Instructions to follow — From the data that follows, copy every line holding the string "Zusammenarbeit".

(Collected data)
┄┄┄┄┄┄
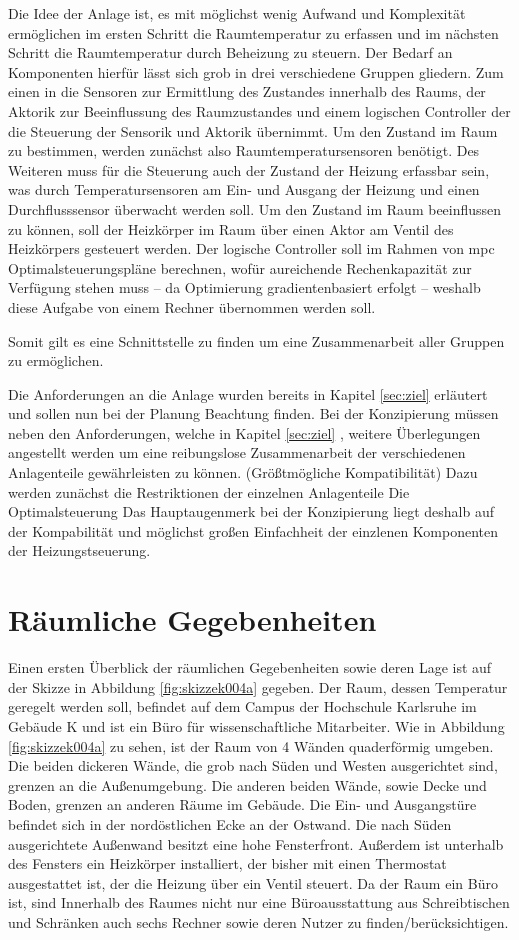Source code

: Die Idee der Anlage ist, es mit möglichst wenig Aufwand und Komplexität ermöglichen im ersten Schritt die Raumtemperatur zu erfassen und im nächsten Schritt die Raumtemperatur durch Beheizung zu steuern. Der Bedarf an Komponenten hierfür lässt sich grob in drei verschiedene Gruppen gliedern. Zum einen in die Sensoren zur Ermittlung des Zustandes innerhalb des Raums, der Aktorik zur Beeinflussung des Raumzustandes und einem logischen Controller der die Steuerung der Sensorik und Aktorik übernimmt.
Um den Zustand im Raum zu bestimmen, werden zunächst also Raumtemperatursensoren benötigt. Des Weiteren muss für die Steuerung auch der Zustand der Heizung erfassbar sein, was durch Temperatursensoren am Ein- und Ausgang der Heizung und einen Durchflusssensor überwacht werden soll.
Um den Zustand im Raum beeinflussen zu können, soll der Heizkörper im Raum über einen Aktor am Ventil des Heizkörpers gesteuert werden.
Der logische Controller soll im Rahmen von \acrlong{mpc} Optimalsteuerungspläne berechnen, wofür aureichende Rechenkapazität zur Verfügung stehen muss -- da Optimierung gradientenbasiert erfolgt -- weshalb diese Aufgabe von einem Rechner übernommen werden soll.

Somit gilt es eine Schnittstelle zu finden um eine Zusammenarbeit aller Gruppen zu ermöglichen.

Die Anforderungen an die Anlage wurden bereits in Kapitel \ref{sec:ziel} erläutert und sollen nun bei der Planung Beachtung finden.
Bei der Konzipierung müssen neben den Anforderungen, welche in Kapitel \ref{sec:ziel} , weitere Überlegungen angestellt werden um eine reibungslose Zusammenarbeit der verschiedenen Anlagenteile gewährleisten zu können. (Größtmögliche Kompatibilität)
Dazu werden zunächst die Restriktionen der einzelnen Anlagenteile
Die Optimalsteuerung 
Das Hauptaugenmerk bei der Konzipierung liegt deshalb auf der Kompabilität und möglichst großen Einfachheit der einzlenen Komponenten der Heizungstseuerung. 


\section{Räumliche Gegebenheiten}
Einen ersten Überblick der räumlichen Gegebenheiten sowie deren Lage ist auf der Skizze in Abbildung \ref{fig:skizzek004a} gegeben. Der Raum, dessen Temperatur geregelt werden soll, befindet auf dem Campus der Hochschule Karlsruhe im Gebäude K und ist ein Büro für wissenschaftliche Mitarbeiter. 
Wie in Abbildung \ref{fig:skizzek004a} zu sehen, ist der Raum von 4 Wänden quaderförmig umgeben. Die beiden dickeren Wände, die grob nach Süden und Westen ausgerichtet sind, grenzen an die Außenumgebung. Die anderen beiden Wände, sowie Decke und Boden, grenzen an anderen Räume im Gebäude. Die Ein- und Ausgangstüre befindet sich in der nordöstlichen Ecke an der Ostwand. Die nach Süden ausgerichtete Außenwand besitzt eine hohe Fensterfront. Außerdem ist unterhalb des Fensters ein Heizkörper installiert, der bisher mit einen Thermostat ausgestattet ist, der die Heizung über ein Ventil  steuert.
Da der Raum ein Büro ist, sind Innerhalb des Raumes nicht nur eine Büroausstattung aus Schreibtischen und Schränken auch sechs Rechner sowie deren Nutzer zu finden/berücksichtigen.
┄┄┄┄┄┄
Task result —
Somit gilt es eine Schnittstelle zu finden um eine Zusammenarbeit aller Gruppen zu ermöglichen.
Bei der Konzipierung müssen neben den Anforderungen, welche in Kapitel \ref{sec:ziel} , weitere Überlegungen angestellt werden um eine reibungslose Zusammenarbeit der verschiedenen Anlagenteile gewährleisten zu können. (Größtmögliche Kompatibilität)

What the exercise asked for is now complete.